What the task requires :: Please go through the records below and return every line holding the word "formats".

Material shown ::
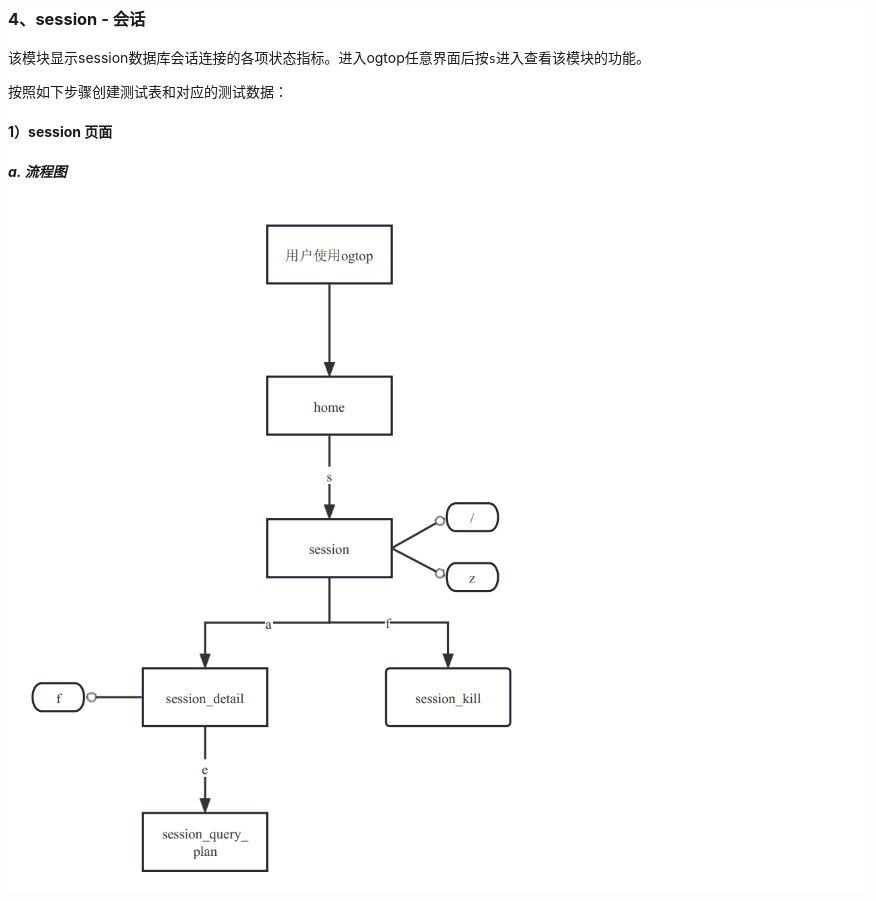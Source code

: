### 4、session - 会话

该模块显示session数据库会话连接的各项状态指标。进入ogtop任意界面后按`s`进入查看该模块的功能。

按照如下步骤创建测试表和对应的测试数据：



#### 1）session 页面

##### 		a. 流程图

<img src="picture/image-20230113112634310.png" alt="image-20230113112634310" style="zoom:67%;" />
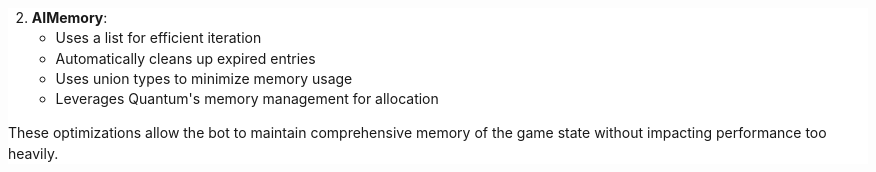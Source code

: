 2. **AIMemory**:
   - Uses a list for efficient iteration
   - Automatically cleans up expired entries
   - Uses union types to minimize memory usage
   - Leverages Quantum's memory management for allocation

These optimizations allow the bot to maintain comprehensive memory of the game state without impacting performance too heavily.
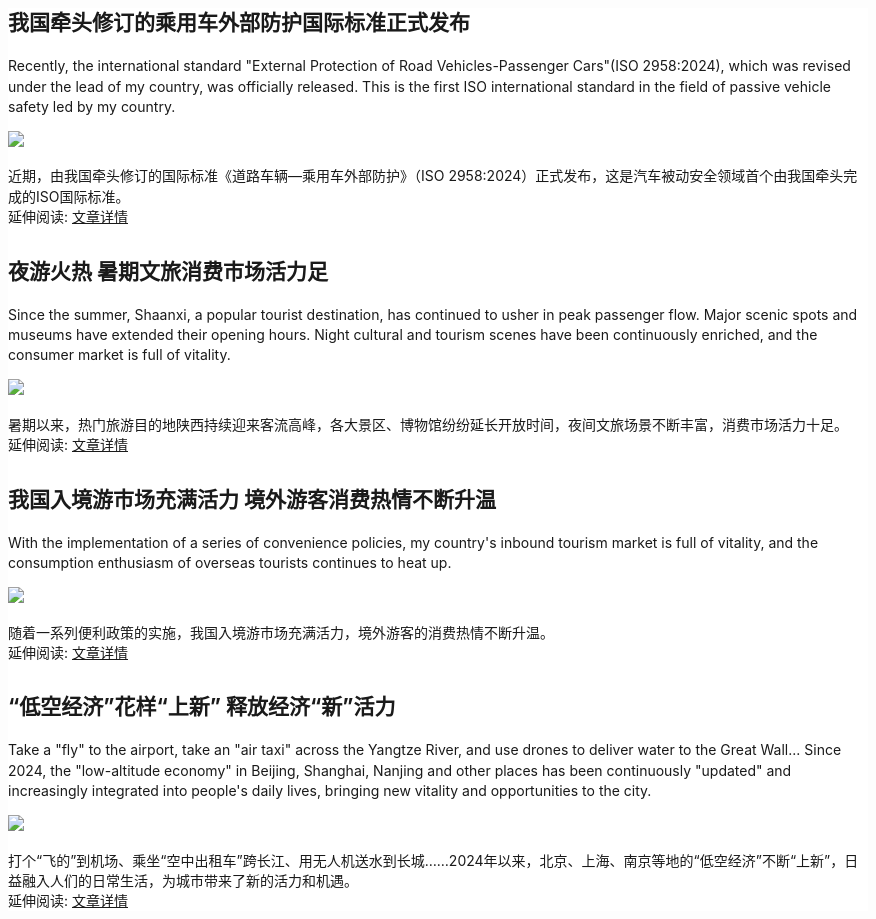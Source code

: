 ## 我国牵头修订的乘用车外部防护国际标准正式发布   
Recently, the international standard "External Protection of Road Vehicles-Passenger Cars"(ISO 2958:2024), which was revised under the lead of my country, was officially released. This is the first ISO international standard in the field of passive vehicle safety led by my country.   

<img src="https://p1.img.cctvpic.com/photoworkspace/2024/08/20/2024082011251886513.jpg" />   

近期，由我国牵头修订的国际标准《道路车辆—乘用车外部防护》（ISO 2958:2024）正式发布，这是汽车被动安全领域首个由我国牵头完成的ISO国际标准。   
延伸阅读: [文章详情](https://news.cctv.com/2024/08/20/ARTIhZX67qtruhBV667a08H9240820.shtml)   

<qrcode title="我国牵头修订的乘用车外部防护国际标准正式发布" image="https://p1.img.cctvpic.com/photoworkspace/2024/08/20/2024082011251886513.jpg" />   

## 夜游火热 暑期文旅消费市场活力足   
Since the summer, Shaanxi, a popular tourist destination, has continued to usher in peak passenger flow. Major scenic spots and museums have extended their opening hours. Night cultural and tourism scenes have been continuously enriched, and the consumer market is full of vitality.   

<img src="https://p2.img.cctvpic.com/photoworkspace/2024/08/20/2024082011170162760.jpg" />   

暑期以来，热门旅游目的地陕西持续迎来客流高峰，各大景区、博物馆纷纷延长开放时间，夜间文旅场景不断丰富，消费市场活力十足。   
延伸阅读: [文章详情](https://news.cctv.com/2024/08/20/ARTIBsmVoVHD2RCCOvaXz5uM240820.shtml)   

<qrcode title="夜游火热 暑期文旅消费市场活力足" image="https://p2.img.cctvpic.com/photoworkspace/2024/08/20/2024082011170162760.jpg" />   

## 我国入境游市场充满活力 境外游客消费热情不断升温   
With the implementation of a series of convenience policies, my country's inbound tourism market is full of vitality, and the consumption enthusiasm of overseas tourists continues to heat up.   

<img src="https://p2.img.cctvpic.com/photoworkspace/2024/08/20/2024082011050034831.jpg" />   

随着一系列便利政策的实施，我国入境游市场充满活力，境外游客的消费热情不断升温。   
延伸阅读: [文章详情](https://news.cctv.com/2024/08/20/ARTI79PqtZMZrGF0G2DxBks6240820.shtml)   

<qrcode title="我国入境游市场充满活力 境外游客消费热情不断升温" image="https://p2.img.cctvpic.com/photoworkspace/2024/08/20/2024082011050034831.jpg" />   

## “低空经济”花样“上新” 释放经济“新”活力   
Take a "fly" to the airport, take an "air taxi" across the Yangtze River, and use drones to deliver water to the Great Wall... Since 2024, the "low-altitude economy" in Beijing, Shanghai, Nanjing and other places has been continuously "updated" and increasingly integrated into people's daily lives, bringing new vitality and opportunities to the city.   

<img src="https://p3.img.cctvpic.com/photoworkspace/2024/08/20/2024082011024671105.png" />   

打个“飞的”到机场、乘坐“空中出租车”跨长江、用无人机送水到长城……2024年以来，北京、上海、南京等地的“低空经济”不断“上新”，日益融入人们的日常生活，为城市带来了新的活力和机遇。   
延伸阅读: [文章详情](https://news.cctv.com/2024/08/20/ARTIPfMaxDCA81AD3N0fpxz3240820.shtml)   

<qrcode title="“低空经济”花样“上新” 释放经济“新”活力" image="https://p3.img.cctvpic.com/photoworkspace/2024/08/20/2024082011024671105.png" />   
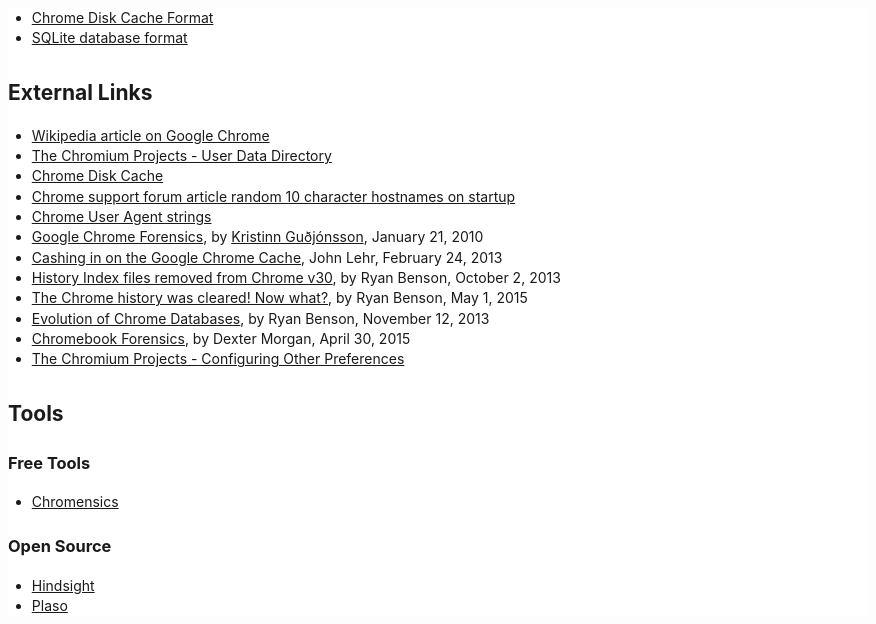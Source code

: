 - [Chrome Disk Cache Format](chrome_disk_cache_format.md)
- [SQLite database format](sqlite_database_format.md)

## External Links

- [Wikipedia article on Google Chrome](https://en.wikipedia.org/wiki/Google_Chrome)
- [The Chromium Projects - User Data Directory](https://www.chromium.org/user-experience/user-data-directory/)
- [Chrome Disk Cache](https://www.chromium.org/developers/design-documents/network-stack/disk-cache/)
- [Chrome support forum article random 10 character hostnames on startup](http://www.google.com/support/forum/p/Chrome/thread?tid=3511015c72a7b314&hl=en)
- [Chrome User Agent strings](https://www.useragentstring.com/pages/Chrome/)
- [Google Chrome Forensics](https://www.sans.org/digital-forensics-incident-response/),
  by [Kristinn Guðjónsson](kristinn_gudjonsson.md), January 21, 2010
- [Cashing in on the Google Chrome Cache](https://linuxsleuthing.blogspot.com/2013/02/cashing-in-on-google-chrome-cache.html?m=1),
  John Lehr, February 24, 2013
- [History Index files removed from Chrome v30](https://dfir.blog/history-index-files-removed-from-chrome-v30/),
  by Ryan Benson, October 2, 2013
- [The Chrome history was cleared! Now what?](https://dfir.blog/the-chrome-history-was-cleared-now-what-part-0/),
  by Ryan Benson, May 1, 2015
- [Evolution of Chrome Databases](https://dfir.blog/evolution-of-chrome-databases-reference-chart/),
  by Ryan Benson, November 12, 2013
- [Chromebook Forensics](https://www.dataforensics.org/google-chromebook-forensics/),
  by Dexter Morgan, April 30, 2015
- [The Chromium Projects - Configuring Other Preferences](https://www.chromium.org/administrators/configuring-other-preferences/)

## Tools

### Free Tools

- [Chromensics](https://sourceforge.net/projects/chromensics/)

### Open Source

- [Hindsight](https://github.com/obsidianforensics/hindsight)
- [Plaso](plaso.md)
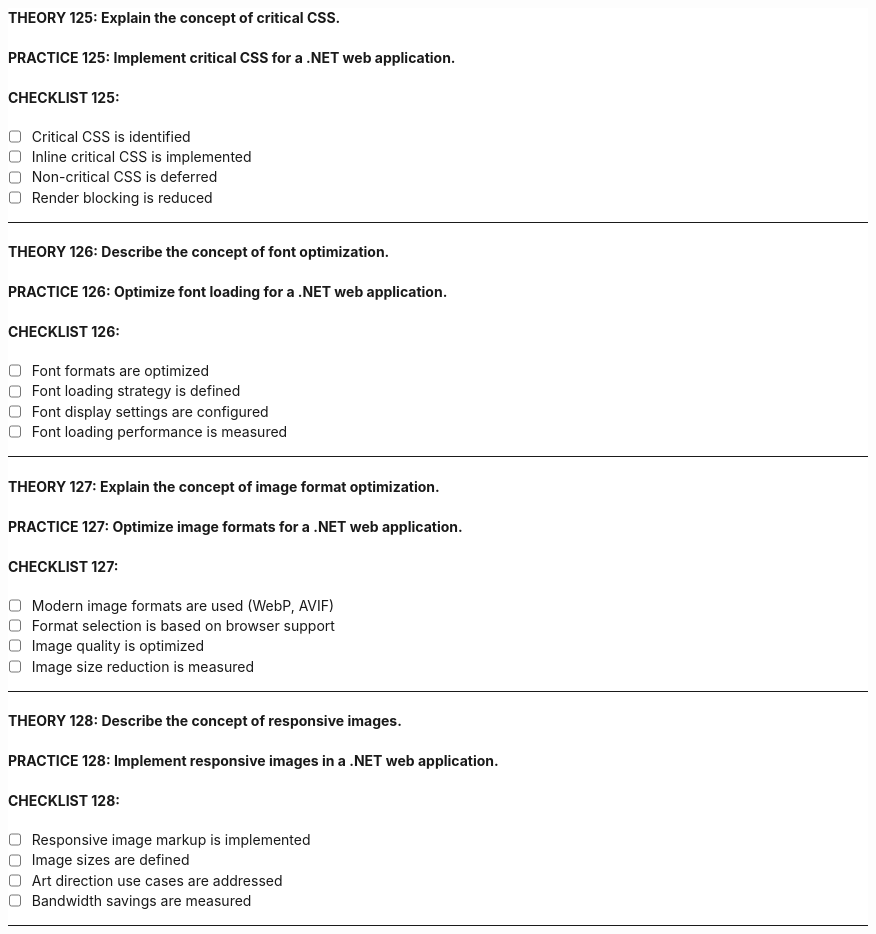 #### THEORY 125: Explain the concept of critical CSS.

#### PRACTICE 125: Implement critical CSS for a .NET web application.

#### CHECKLIST 125:

- [ ] Critical CSS is identified
- [ ] Inline critical CSS is implemented
- [ ] Non-critical CSS is deferred
- [ ] Render blocking is reduced

---

#### THEORY 126: Describe the concept of font optimization.

#### PRACTICE 126: Optimize font loading for a .NET web application.

#### CHECKLIST 126:

- [ ] Font formats are optimized
- [ ] Font loading strategy is defined
- [ ] Font display settings are configured
- [ ] Font loading performance is measured

---

#### THEORY 127: Explain the concept of image format optimization.

#### PRACTICE 127: Optimize image formats for a .NET web application.

#### CHECKLIST 127:

- [ ] Modern image formats are used (WebP, AVIF)
- [ ] Format selection is based on browser support
- [ ] Image quality is optimized
- [ ] Image size reduction is measured

---

#### THEORY 128: Describe the concept of responsive images.

#### PRACTICE 128: Implement responsive images in a .NET web application.

#### CHECKLIST 128:

- [ ] Responsive image markup is implemented
- [ ] Image sizes are defined
- [ ] Art direction use cases are addressed
- [ ] Bandwidth savings are measured

---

Task solution ::
- [ ] Font formats are optimized
#### PRACTICE 127: Optimize image formats for a .NET web application.
- [ ] Modern image formats are used (WebP, AVIF)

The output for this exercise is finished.